I realize the role and tone of much of sports media have changed the last 15 years, thanks in no small part to Stu's employer. It's why we have guys who are supposed to be unbiased anchormen sharing, well, their biases in private online chat rooms. Disagree? Well, Stu did call Dan Gilbert "an idiot." So there's very local proof, if you need it, that Scott does have some leash to speak freely. (For more evidence, see: Boo-Ya.)
But for him not to speak one critical word about LeBron just perpetuates one of the many reasons why most people I know turn the set when puckered-lipped Stu comes on, and to a larger degree, why they no longer watch ESPN at all. A few of these cats are so worried about being boys with the guys they cover that the idea of doing an honest job too often is a secondary consideration.
I get that a high-profile ESPN employee like Stu isn't going to wholeheartedly torch the subject of one of the WWL's most successful shows of the year. But his own colleague, Ryan Burr, who hosted the hour-long preview show that led into "The Decision" that night, told this very website last month that "There's no doubt in my mind that LeBron went about it the wrong way and he came off about as bad as he could have come off."

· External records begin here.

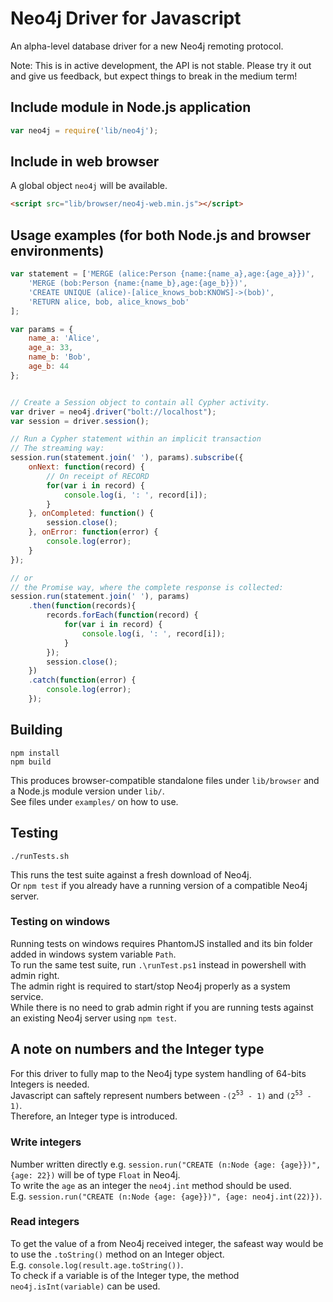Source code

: # Neo4j Driver for Javascript

An alpha-level database driver for a new Neo4j remoting protocol.

Note: This is in active development, the API is not stable. Please try it out and give us feedback, but expect things to break in the medium term!

## Include module in Node.js application

```javascript
var neo4j = require('lib/neo4j');
```

## Include in web browser
A global object `neo4j` will be available.

```html
<script src="lib/browser/neo4j-web.min.js"></script>
```

## Usage examples (for both Node.js and browser environments)

```javascript
var statement = ['MERGE (alice:Person {name:{name_a},age:{age_a}})',
    'MERGE (bob:Person {name:{name_b},age:{age_b}})',
    'CREATE UNIQUE (alice)-[alice_knows_bob:KNOWS]->(bob)',
    'RETURN alice, bob, alice_knows_bob'
];

var params = {
    name_a: 'Alice',
    age_a: 33,
    name_b: 'Bob',
    age_b: 44
};


// Create a Session object to contain all Cypher activity.
var driver = neo4j.driver("bolt://localhost");
var session = driver.session();

// Run a Cypher statement within an implicit transaction
// The streaming way:
session.run(statement.join(' '), params).subscribe({
    onNext: function(record) {
        // On receipt of RECORD
        for(var i in record) {
            console.log(i, ': ', record[i]);
        }
    }, onCompleted: function() {
        session.close();
    }, onError: function(error) {
        console.log(error);
    }
});

// or
// the Promise way, where the complete response is collected:
session.run(statement.join(' '), params)
    .then(function(records){
        records.forEach(function(record) {
            for(var i in record) {
                console.log(i, ': ', record[i]);
            }
        });
        session.close();
    })
    .catch(function(error) {
        console.log(error);
    });
```

## Building

    npm install 
    npm build

This produces browser-compatible standalone files under `lib/browser` and a Node.js module version under `lib/`.  
See files under `examples/` on how to use.

## Testing

    ./runTests.sh

This runs the test suite against a fresh download of Neo4j.  
Or `npm test` if you already have a running version of a compatible Neo4j server.

### Testing on windows
Running tests on windows requires PhantomJS installed and its bin folder added in windows system variable `Path`.  
To run the same test suite, run `.\runTest.ps1` instead in powershell with admin right.  
The admin right is required to start/stop Neo4j properly as a system service.  
While there is no need to grab admin right if you are running tests against an existing Neo4j server using `npm test`.

## A note on numbers and the Integer type
For this driver to fully map to the Neo4j type system handling of 64-bits Integers is needed.  
Javascript can saftely represent numbers between `-(2`<sup>`53`</sup>` - 1)` and `(2`<sup>`53`</sup>` - 1)`.  
Therefore, an Integer type is introduced. 

### Write integers
Number written directly e.g. `session.run("CREATE (n:Node {age: {age}})", {age: 22})` will be of type `Float` in Neo4j.  
To write the `age` as an integer the `neo4j.int` method should be used.  
E.g. `session.run("CREATE (n:Node {age: {age}})", {age: neo4j.int(22)})`.

### Read integers
To get the value of a from Neo4j received integer, the safeast way would be to use the `.toString()` method on 
an Integer object.  
E.g. `console.log(result.age.toString())`.  
To check if a variable is of the Integer type, the method `neo4j.isInt(variable)` can be used.
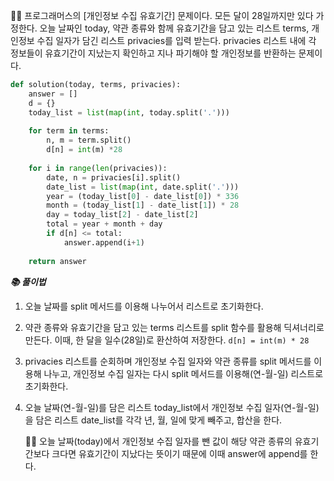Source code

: 🧑‍💻 프로그래머스의 [개인정보 수집 유효기간] 문제이다. 모든 달이 28일까지만 있다 가정한다. 오늘 날짜인 today, 약관 종류와 함께 유효기간을 담고 있는 리스트 terms, 개인정보 수집 일자가 담긴 리스트 privacies를 입력 받는다. privacies 리스트 내에 각 정보들이 유효기간이 지났는지 확인하고 지나 파기해야 할 개인정보를 반환하는 문제이다.

```python
def solution(today, terms, privacies):
    answer = []
    d = {}
    today_list = list(map(int, today.split('.')))
    
    for term in terms:
        n, m = term.split()
        d[n] = int(m) *28
        
    for i in range(len(privacies)):
        date, n = privacies[i].split()
        date_list = list(map(int, date.split('.')))
        year = (today_list[0] - date_list[0]) * 336
        month = (today_list[1] - date_list[1]) * 28
        day = today_list[2] - date_list[2]
        total = year + month + day
        if d[n] <= total:
            answer.append(i+1)
        
    return answer
```



***📚 풀이법***

1. 오늘 날짜를 split 메서드를 이용해 나누어서 리스트로 초기화한다.

2. 약관 종류와 유효기간을 담고 있는 terms 리스트를 split 함수를 활용해 딕셔너리로 만든다. 이때, 한 달을 일수(28일)로 환산하여 저장한다. `d[n] = int(m) * 28`

3. privacies 리스트를 순회하며 개인정보 수집 일자와 약관 종류를 split 메서드를 이용해 나누고, 개인정보 수집 일자는 다시 split 메서드를 이용해(연-월-일) 리스트로 초기화한다.

4. 오늘 날짜(연-월-일)를 담은 리스트 today_list에서 개인정보 수집 일자(연-월-일)을 담은 리스트 date_list를 각각 년, 월, 일에 맞게 빼주고, 합산을 한다. 

   🧑‍💻 오늘 날짜(today)에서 개인정보 수집 일자를 뺀 값이 해당 약관 종류의 유효기간보다 크다면 유효기간이 지났다는 뜻이기 때문에 이때 answer에 append를 한다.
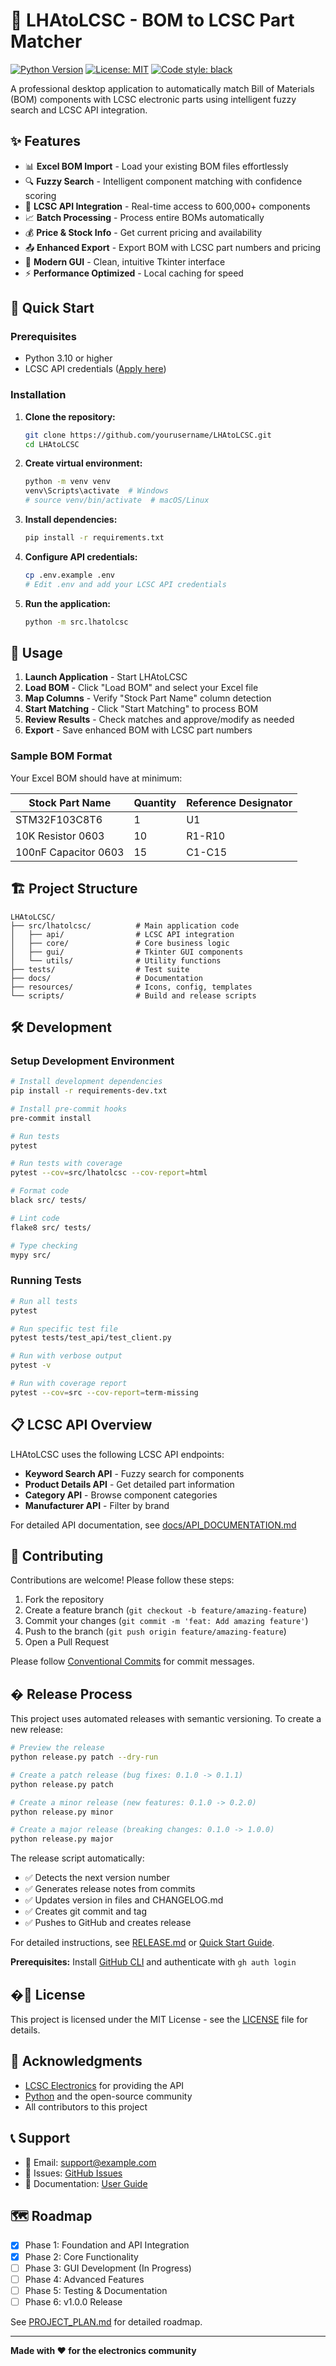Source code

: # 🔌 LHAtoLCSC - BOM to LCSC Part Matcher

[![Python Version](https://img.shields.io/badge/python-3.10%2B-blue.svg)](https://www.python.org/downloads/)
[![License: MIT](https://img.shields.io/badge/License-MIT-yellow.svg)](https://opensource.org/licenses/MIT)
[![Code style: black](https://img.shields.io/badge/code%20style-black-000000.svg)](https://github.com/psf/black)

A professional desktop application to automatically match Bill of Materials (BOM) components with LCSC electronic parts using intelligent fuzzy search and LCSC API integration.

## ✨ Features

- 📊 **Excel BOM Import** - Load your existing BOM files effortlessly
- 🔍 **Fuzzy Search** - Intelligent component matching with confidence scoring
- 🎯 **LCSC API Integration** - Real-time access to 600,000+ components
- 📈 **Batch Processing** - Process entire BOMs automatically
- 💰 **Price & Stock Info** - Get current pricing and availability
- 📤 **Enhanced Export** - Export BOM with LCSC part numbers and pricing
- 🎨 **Modern GUI** - Clean, intuitive Tkinter interface
- ⚡ **Performance Optimized** - Local caching for speed

## 🚀 Quick Start

### Prerequisites

- Python 3.10 or higher
- LCSC API credentials ([Apply here](https://www.lcsc.com/agent))

### Installation

1. **Clone the repository:**
   ```bash
   git clone https://github.com/yourusername/LHAtoLCSC.git
   cd LHAtoLCSC
   ```

2. **Create virtual environment:**
   ```bash
   python -m venv venv
   venv\Scripts\activate  # Windows
   # source venv/bin/activate  # macOS/Linux
   ```

3. **Install dependencies:**
   ```bash
   pip install -r requirements.txt
   ```

4. **Configure API credentials:**
   ```bash
   cp .env.example .env
   # Edit .env and add your LCSC API credentials
   ```

5. **Run the application:**
   ```bash
   python -m src.lhatolcsc
   ```

## 📖 Usage

1. **Launch Application** - Start LHAtoLCSC
2. **Load BOM** - Click "Load BOM" and select your Excel file
3. **Map Columns** - Verify "Stock Part Name" column detection
4. **Start Matching** - Click "Start Matching" to process BOM
5. **Review Results** - Check matches and approve/modify as needed
6. **Export** - Save enhanced BOM with LCSC part numbers

### Sample BOM Format

Your Excel BOM should have at minimum:

| Stock Part Name | Quantity | Reference Designator |
|----------------|----------|----------------------|
| STM32F103C8T6 | 1 | U1 |
| 10K Resistor 0603 | 10 | R1-R10 |
| 100nF Capacitor 0603 | 15 | C1-C15 |

## 🏗️ Project Structure

```
LHAtoLCSC/
├── src/lhatolcsc/          # Main application code
│   ├── api/                # LCSC API integration
│   ├── core/               # Core business logic
│   ├── gui/                # Tkinter GUI components
│   └── utils/              # Utility functions
├── tests/                  # Test suite
├── docs/                   # Documentation
├── resources/              # Icons, config, templates
└── scripts/                # Build and release scripts
```

## 🛠️ Development

### Setup Development Environment

```bash
# Install development dependencies
pip install -r requirements-dev.txt

# Install pre-commit hooks
pre-commit install

# Run tests
pytest

# Run tests with coverage
pytest --cov=src/lhatolcsc --cov-report=html

# Format code
black src/ tests/

# Lint code
flake8 src/ tests/

# Type checking
mypy src/
```

### Running Tests

```bash
# Run all tests
pytest

# Run specific test file
pytest tests/test_api/test_client.py

# Run with verbose output
pytest -v

# Run with coverage report
pytest --cov=src --cov-report=term-missing
```

## 📋 LCSC API Overview

LHAtoLCSC uses the following LCSC API endpoints:

- **Keyword Search API** - Fuzzy search for components
- **Product Details API** - Get detailed part information
- **Category API** - Browse component categories
- **Manufacturer API** - Filter by brand

For detailed API documentation, see [docs/API_DOCUMENTATION.md](docs/API_DOCUMENTATION.md)

## 🤝 Contributing

Contributions are welcome! Please follow these steps:

1. Fork the repository
2. Create a feature branch (`git checkout -b feature/amazing-feature`)
3. Commit your changes (`git commit -m 'feat: Add amazing feature'`)
4. Push to the branch (`git push origin feature/amazing-feature`)
5. Open a Pull Request

Please follow [Conventional Commits](https://www.conventionalcommits.org/) for commit messages.

## � Release Process

This project uses automated releases with semantic versioning. To create a new release:

```bash
# Preview the release
python release.py patch --dry-run

# Create a patch release (bug fixes: 0.1.0 -> 0.1.1)
python release.py patch

# Create a minor release (new features: 0.1.0 -> 0.2.0)
python release.py minor

# Create a major release (breaking changes: 0.1.0 -> 1.0.0)
python release.py major
```

The release script automatically:
- ✅ Detects the next version number
- ✅ Generates release notes from commits
- ✅ Updates version in files and CHANGELOG.md
- ✅ Creates git commit and tag
- ✅ Pushes to GitHub and creates release

For detailed instructions, see [RELEASE.md](RELEASE.md) or [Quick Start Guide](RELEASE_QUICKSTART.md).

**Prerequisites:** Install [GitHub CLI](https://cli.github.com/) and authenticate with `gh auth login`

## �📝 License

This project is licensed under the MIT License - see the [LICENSE](LICENSE) file for details.

## 🙏 Acknowledgments

- [LCSC Electronics](https://www.lcsc.com/) for providing the API
- [Python](https://www.python.org/) and the open-source community
- All contributors to this project

## 📞 Support

- 📧 Email: support@example.com
- 🐛 Issues: [GitHub Issues](https://github.com/yourusername/LHAtoLCSC/issues)
- 📖 Documentation: [User Guide](docs/USER_GUIDE.md)

## 🗺️ Roadmap

- [x] Phase 1: Foundation and API Integration
- [x] Phase 2: Core Functionality
- [ ] Phase 3: GUI Development (In Progress)
- [ ] Phase 4: Advanced Features
- [ ] Phase 5: Testing & Documentation
- [ ] Phase 6: v1.0.0 Release

See [PROJECT_PLAN.md](PROJECT_PLAN.md) for detailed roadmap.

---

**Made with ❤️ for the electronics community**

And that wasn't Burr being rebellion; that was merely a man with eyes, ears and a brain reaching the same honest conclusion that just about everyone else in America shared.
Once again, it's not the decision that has turned so many people off. It was "The Decision," the circus, that has cost LeBron countless fans and perhaps will cost ESPN to a degree in the long run. And for Stu not to acknowledge any of that makes him little better than the attention-starved Jenn Browns of the world who are just there to be on TV like a care-free 5-year-old on a swingset.